Russia’s Federal Investigative Committee has formally declined to probe allegations by Alexei Navalny’s Anti-Corruption Foundation that Prime Minister Dmitry Medvedev is the mastermind of a multibillion-dollar real-estate scheme.
Investigators told the news agency Interfax on Friday that they have no reason to open a case against the prime minister.
Last month, Communist State Duma deputy Valery Rashkin appealed to the Investigative Committee, requesting an inquiry into the accusations against Medvedev. The Anti-Corruption Foundation filed a similar request.
Earlier this month, the State Duma voted down a proposal to launch a parliamentary inquiry into the allegations against Dmitry Medvedev, after Duma Speaker Vyacheslav Volodin (Vladimir Putin's former chief of staff) discouraged lawmakers from supporting the measure.
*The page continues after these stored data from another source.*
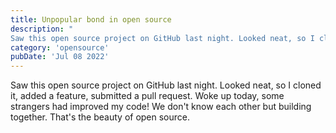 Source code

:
 ```yaml
---
title: Unpopular bond in open source
description: "
Saw this open source project on GitHub last night. Looked neat, so I cloned it, added a feature, submitted a pull request. Woke up today, some strangers had improved my code! We don't know each other but building together. That's the beauty of open source."
category: 'opensource'
pubDate: 'Jul 08 2022'
---
```


Saw this open source project on GitHub last night. Looked neat, so I cloned it, added a feature, submitted a pull request. Woke up today, some strangers had improved my code! We don't know each other but building together. That's the beauty of open source. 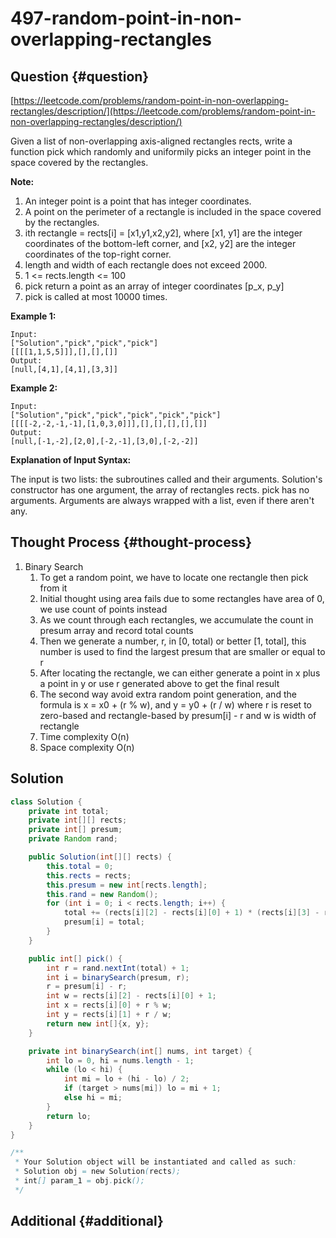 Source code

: # 497-random-point-in-non-overlapping-rectangles

## Question {#question}

[https://leetcode.com/problems/random-point-in-non-overlapping-rectangles/description/](https://leetcode.com/problems/random-point-in-non-overlapping-rectangles/description/)

Given a list of non-overlapping axis-aligned rectangles rects, write a function pick which randomly and uniformily picks an integer point in the space covered by the rectangles.

**Note:**

1. An integer point is a point that has integer coordinates. 
2. A point on the perimeter of a rectangle is included in the space covered by the rectangles. 
3. ith rectangle = rects\[i\] = \[x1,y1,x2,y2\], where \[x1, y1\] are the integer coordinates of the bottom-left corner, and \[x2, y2\] are the integer coordinates of the top-right corner.
4. length and width of each rectangle does not exceed 2000.
5. 1 &lt;= rects.length &lt;= 100
6. pick return a point as an array of integer coordinates \[p\_x, p\_y\]
7. pick is called at most 10000 times.

**Example 1:**

```text
Input: 
["Solution","pick","pick","pick"]
[[[[1,1,5,5]]],[],[],[]]
Output: 
[null,[4,1],[4,1],[3,3]]
```

**Example 2:**

```text
Input: 
["Solution","pick","pick","pick","pick","pick"]
[[[[-2,-2,-1,-1],[1,0,3,0]]],[],[],[],[],[]]
Output: 
[null,[-1,-2],[2,0],[-2,-1],[3,0],[-2,-2]]
```

**Explanation of Input Syntax:**

The input is two lists: the subroutines called and their arguments. Solution's constructor has one argument, the array of rectangles rects. pick has no arguments. Arguments are always wrapped with a list, even if there aren't any.

## Thought Process {#thought-process}

1. Binary Search
   1. To get a random point, we have to locate one rectangle then pick from it
   2. Initial thought using area fails due to some rectangles have area of 0, we use count of points instead
   3. As we count through each rectangles, we accumulate the count in presum array and record total counts
   4. Then we generate a number, r,  in \[0, total\) or better \[1, total\], this number is used to find the largest presum that are smaller or equal to r
   5. After locating the rectangle, we can either generate a point in x plus a point in y or use r generated above to get the final result
   6. The second way avoid extra random point generation, and the formula is x = x0 + \(r % w\), and y = y0 + \(r / w\) where r is reset to zero-based and rectangle-based by presum\[i\] - r and w is width of rectangle
   7. Time complexity O\(n\)
   8. Space complexity O\(n\)

## Solution

```java
class Solution {
    private int total;
    private int[][] rects;
    private int[] presum;
    private Random rand;

    public Solution(int[][] rects) {
        this.total = 0;
        this.rects = rects;
        this.presum = new int[rects.length];
        this.rand = new Random();
        for (int i = 0; i < rects.length; i++) {
            total += (rects[i][2] - rects[i][0] + 1) * (rects[i][3] - rects[i][1] + 1) ;
            presum[i] = total;
        }
    }

    public int[] pick() {
        int r = rand.nextInt(total) + 1;
        int i = binarySearch(presum, r);
        r = presum[i] - r;
        int w = rects[i][2] - rects[i][0] + 1;
        int x = rects[i][0] + r % w;
        int y = rects[i][1] + r / w;
        return new int[]{x, y};
    }

    private int binarySearch(int[] nums, int target) {
        int lo = 0, hi = nums.length - 1;
        while (lo < hi) {
            int mi = lo + (hi - lo) / 2;
            if (target > nums[mi]) lo = mi + 1;
            else hi = mi;
        }
        return lo;
    }
}

/**
 * Your Solution object will be instantiated and called as such:
 * Solution obj = new Solution(rects);
 * int[] param_1 = obj.pick();
 */
```

## Additional {#additional}

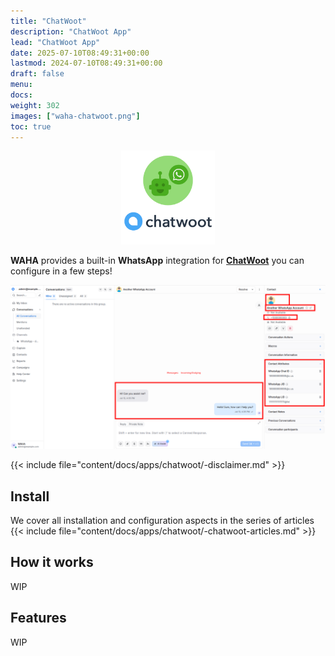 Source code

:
 ```yaml
---
title: "ChatWoot"
description: "ChatWoot App"
lead: "ChatWoot App"
date: 2025-07-10T08:49:31+00:00
lastmod: 2024-07-10T08:49:31+00:00
draft: false
menu:
docs:
weight: 302
images: ["waha-chatwoot.png"]
toc: true
---
```


<p align="center">
  <img src="/images/chatwoot/waha-chatwoot.png" style="width: 150px">
</p>

**WAHA** provides a built-in **WhatsApp** integration for
[**ChatWoot**](https://www.chatwoot.com/) you can configure in a few steps!

![](chatwoot-test-whatsapp.png)

{{< include file="content/docs/apps/chatwoot/-disclaimer.md" >}}


## Install
We cover all installation and configuration aspects in the series of articles
{{< include file="content/docs/apps/chatwoot/-chatwoot-articles.md" >}}

## How it works

WIP

## Features

WIP

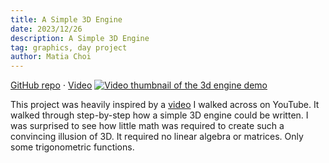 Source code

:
 ```yaml
---
title: A Simple 3D Engine
date: 2023/12/26
description: A Simple 3D Engine
tag: graphics, day project
author: Matia Choi
---
```

[GitHub repo](https://github.com/matia6170/portfolio) ⋅ [Video](https://www.youtube.com/watch?v=ylt2ntDYioM)
[![Video thumbnail of the 3d engine demo](https://img.youtube.com/vi/ylt2ntDYioM/0.jpg)](https://www.youtube.com/watch?v=ylt2ntDYioM)


This project was heavily inspired by a [video](https://www.youtube.com/watch?v=KxMYroGay8c&list=LL&index=8&t=468s) I walked across on YouTube. It walked through step-by-step how a simple 3D engine could be written. I was surprised to see how little math was required to create such a convincing illusion of 3D. It required no linear algebra or matrices. Only some trigonometric functions.





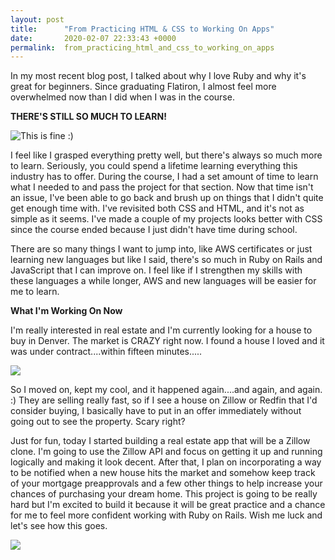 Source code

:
```yaml
---
layout: post
title:      "From Practicing HTML & CSS to Working On Apps"
date:       2020-02-07 22:33:43 +0000
permalink:  from_practicing_html_and_css_to_working_on_apps
---
```



In my most recent blog post, I talked about why I love Ruby and why it's great for beginners. Since graduating Flatiron, I almost feel more overwhelmed now than I did when I was in the course.

**THERE'S STILL SO MUCH TO LEARN!**

![This is fine :)](https://media3.giphy.com/media/z9AUvhAEiXOqA/source.gif)       


I feel like I grasped everything pretty well, but there's always so much more to learn. Seriously, you could spend a lifetime learning everything this industry has to offer. During the course, I had a set amount of time to learn what I needed to and pass the project for that section. Now that time isn't an issue, I've been able to go back and brush up on things that I didn't quite get enough time with. I've revisited both CSS and HTML, and it's not as simple as it seems. I've made a couple of my projects looks better with CSS since the course ended because I just didn't have time during school. 

There are so many things I want to jump into, like AWS certificates or just learning new languages but like I said, there's so much in Ruby on Rails and JavaScript that I can improve on. I feel like if I strengthen my skills with these languages a while longer, AWS and new languages will be easier for me to learn. 

**What I'm Working On Now**

I'm really interested in real estate and I'm currently looking for a house to buy in Denver. The market is CRAZY right now. I found a house I loved and it was under contract....within fifteen minutes.....

![](https://media.tenor.com/images/fdc53b3e36bd7832ce74b94218da25ee/raw)

So I moved on, kept my cool, and it happened again....and again, and again. :) They are selling really fast, so if I see a house on Zillow or Redfin that I'd consider buying, I basically have to put in an offer immediately without going out to see the property. Scary right?

Just for fun, today I started building a real estate app that will be a Zillow clone. I'm going to use the Zillow API and focus on getting it up and running logically and making it look decent. After that, I plan on incorporating a way to be notified when a new house hits the market and somehow keep track of your mortgage preapprovals and a few other things to help increase your chances of purchasing your dream home. This project is going to be really hard but I'm excited to build it because it will be great practice and a chance for me to feel more confident working with Ruby on Rails. Wish me luck and let's see how this goes.

![](https://media.makeameme.org/created/lets-write-some-5bb465.jpg)


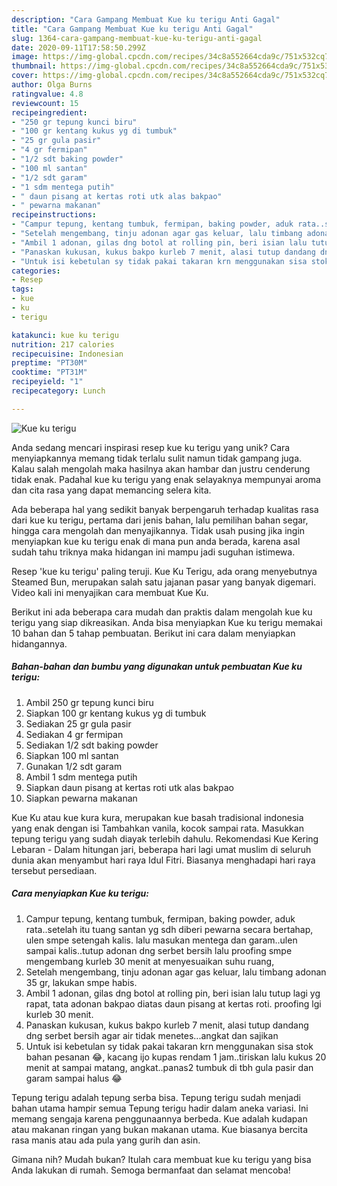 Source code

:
 ```yaml
---
description: "Cara Gampang Membuat Kue ku terigu Anti Gagal"
title: "Cara Gampang Membuat Kue ku terigu Anti Gagal"
slug: 1364-cara-gampang-membuat-kue-ku-terigu-anti-gagal
date: 2020-09-11T17:58:50.299Z
image: https://img-global.cpcdn.com/recipes/34c8a552664cda9c/751x532cq70/kue-ku-terigu-foto-resep-utama.jpg
thumbnail: https://img-global.cpcdn.com/recipes/34c8a552664cda9c/751x532cq70/kue-ku-terigu-foto-resep-utama.jpg
cover: https://img-global.cpcdn.com/recipes/34c8a552664cda9c/751x532cq70/kue-ku-terigu-foto-resep-utama.jpg
author: Olga Burns
ratingvalue: 4.8
reviewcount: 15
recipeingredient:
- "250 gr tepung kunci biru"
- "100 gr kentang kukus yg di tumbuk"
- "25 gr gula pasir"
- "4 gr fermipan"
- "1/2 sdt baking powder"
- "100 ml santan"
- "1/2 sdt garam"
- "1 sdm mentega putih"
- " daun pisang at kertas roti utk alas bakpao"
- " pewarna makanan"
recipeinstructions:
- "Campur tepung, kentang tumbuk, fermipan, baking powder, aduk rata..setelah itu tuang santan yg sdh diberi pewarna secara bertahap, ulen smpe setengah kalis. lalu masukan mentega dan garam..ulen sampai kalis..tutup adonan dng serbet bersih lalu proofing smpe mengembang kurleb 30 menit at menyesuaikan suhu ruang,"
- "Setelah mengembang, tinju adonan agar gas keluar, lalu timbang adonan 35 gr, lakukan smpe habis."
- "Ambil 1 adonan, gilas dng botol at rolling pin, beri isian lalu tutup lagi yg rapat, tata adonan bakpao diatas daun pisang at kertas roti. proofing lgi kurleb 30 menit."
- "Panaskan kukusan, kukus bakpo kurleb 7 menit, alasi tutup dandang dng serbet bersih agar air tidak menetes...angkat dan sajikan"
- "Untuk isi kebetulan sy tidak pakai takaran krn menggunakan sisa stok bahan pesanan 😂, kacang ijo kupas rendam 1 jam..tiriskan lalu kukus 20 menit at sampai matang, angkat..panas2 tumbuk di tbh gula pasir dan garam sampai halus 😂"
categories:
- Resep
tags:
- kue
- ku
- terigu

katakunci: kue ku terigu 
nutrition: 217 calories
recipecuisine: Indonesian
preptime: "PT30M"
cooktime: "PT31M"
recipeyield: "1"
recipecategory: Lunch

---
```



![Kue ku terigu](https://img-global.cpcdn.com/recipes/34c8a552664cda9c/751x532cq70/kue-ku-terigu-foto-resep-utama.jpg)

Anda sedang mencari inspirasi resep kue ku terigu yang unik? Cara menyiapkannya memang tidak terlalu sulit namun tidak gampang juga. Kalau salah mengolah maka hasilnya akan hambar dan justru cenderung tidak enak. Padahal kue ku terigu yang enak selayaknya mempunyai aroma dan cita rasa yang dapat memancing selera kita.

Ada beberapa hal yang sedikit banyak berpengaruh terhadap kualitas rasa dari kue ku terigu, pertama dari jenis bahan, lalu pemilihan bahan segar, hingga cara mengolah dan menyajikannya. Tidak usah pusing jika ingin menyiapkan kue ku terigu enak di mana pun anda berada, karena asal sudah tahu triknya maka hidangan ini mampu jadi suguhan istimewa.

Resep &#39;kue ku terigu&#39; paling teruji. Kue Ku Terigu, ada orang menyebutnya Steamed Bun, merupakan salah satu jajanan pasar yang banyak digemari. Video kali ini menyajikan cara membuat Kue Ku.


Berikut ini ada beberapa cara mudah dan praktis dalam mengolah kue ku terigu yang siap dikreasikan. Anda bisa menyiapkan Kue ku terigu memakai 10 bahan dan 5 tahap pembuatan. Berikut ini cara dalam menyiapkan hidangannya.

<!--inarticleads1-->

##### Bahan-bahan dan bumbu yang digunakan untuk pembuatan Kue ku terigu:

1. Ambil 250 gr tepung kunci biru
1. Siapkan 100 gr kentang kukus yg di tumbuk
1. Sediakan 25 gr gula pasir
1. Sediakan 4 gr fermipan
1. Sediakan 1/2 sdt baking powder
1. Siapkan 100 ml santan
1. Gunakan 1/2 sdt garam
1. Ambil 1 sdm mentega putih
1. Siapkan  daun pisang at kertas roti utk alas bakpao
1. Siapkan  pewarna makanan


Kue Ku atau kue kura kura, merupakan kue basah tradisional indonesia yang enak dengan isi Tambahkan vanila, kocok sampai rata. Masukkan tepung terigu yang sudah diayak terlebih dahulu. Rekomendasi Kue Kering Lebaran - Dalam hitungan jari, beberapa hari lagi umat muslim di seluruh dunia akan menyambut hari raya Idul Fitri. Biasanya menghadapi hari raya tersebut persediaan. 

<!--inarticleads2-->

##### Cara menyiapkan Kue ku terigu:

1. Campur tepung, kentang tumbuk, fermipan, baking powder, aduk rata..setelah itu tuang santan yg sdh diberi pewarna secara bertahap, ulen smpe setengah kalis. lalu masukan mentega dan garam..ulen sampai kalis..tutup adonan dng serbet bersih lalu proofing smpe mengembang kurleb 30 menit at menyesuaikan suhu ruang,
1. Setelah mengembang, tinju adonan agar gas keluar, lalu timbang adonan 35 gr, lakukan smpe habis.
1. Ambil 1 adonan, gilas dng botol at rolling pin, beri isian lalu tutup lagi yg rapat, tata adonan bakpao diatas daun pisang at kertas roti. proofing lgi kurleb 30 menit.
1. Panaskan kukusan, kukus bakpo kurleb 7 menit, alasi tutup dandang dng serbet bersih agar air tidak menetes...angkat dan sajikan
1. Untuk isi kebetulan sy tidak pakai takaran krn menggunakan sisa stok bahan pesanan 😂, kacang ijo kupas rendam 1 jam..tiriskan lalu kukus 20 menit at sampai matang, angkat..panas2 tumbuk di tbh gula pasir dan garam sampai halus 😂


Tepung terigu adalah tepung serba bisa. Tepung terigu sudah menjadi bahan utama hampir semua Tepung terigu hadir dalam aneka variasi. Ini memang sengaja karena penggunaannya berbeda. Kue adalah kudapan atau makanan ringan yang bukan makanan utama. Kue biasanya bercita rasa manis atau ada pula yang gurih dan asin. 

Gimana nih? Mudah bukan? Itulah cara membuat kue ku terigu yang bisa Anda lakukan di rumah. Semoga bermanfaat dan selamat mencoba!
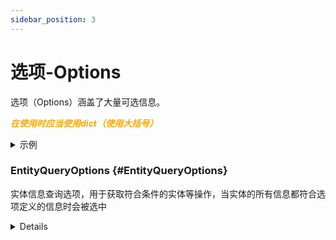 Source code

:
 ```yaml
---
sidebar_position: 3
---
```


# 选项-Options

选项（Options）涵盖了大量可选信息。

<font color="orange">***在使用时应当使用dict（使用大括号）***</font>

<details>
<summary>示例</summary>

#### <font color="green">正确用法：</font>
```python
options = {
    "name": "Jincarrot",
    "gameMode": "Creative"
}
world.getPlayers(options)
```
#### <font color="red">错误用法：</font>
```python
world.getPlayers(EntityQueryOptions({"name": "Jincarrot", "GameMode": "Creative"}))
```

</details>

### EntityQueryOptions {#EntityQueryOptions}

实体信息查询选项，用于获取符合条件的实体等操作，当实体的所有信息都符合选项定义的信息时会被选中

<details>

#### 参考链接（微软文档）：
- [EntityFilter](https://learn.microsoft.com/zh-cn/minecraft/creator/scriptapi/minecraft/server/entityfilter?view=minecraft-bedrock-experimental)
- [EntityQueryOptions](https://learn.microsoft.com/zh-cn/minecraft/creator/scriptapi/minecraft/server/entityqueryoptions?view=minecraft-bedrock-experimental)

#### 属性（含`exclude`字样的为除……之外，反之亦然）：
- 家族相关 —— 实体所属的家族，如 monster：
    - families
        - 类型：List[str]
    - excludeFamilies
        - 类型：List[str]
- 名称相关 —— 实体名称（通过命名牌等方式命名的名字）或玩家名称：
    - name
        - 类型：str
    - excludeNames
        - 类型：List[str]

</details>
On March 2, Navalny’s investigative team published a report claiming that Prime Minister Medvedev exploits a vast network of mansions and yachts owned by old classmates. The Anti-Corruption Foundation says this property was donated to nonprofit groups owned by Medvedev’s friends as bribes to the prime minister.
The Kremlin has refused to study the allegations against Medvedev, and the prime minister himself has called Navalny’s report “absolute lies produced by a political con man.”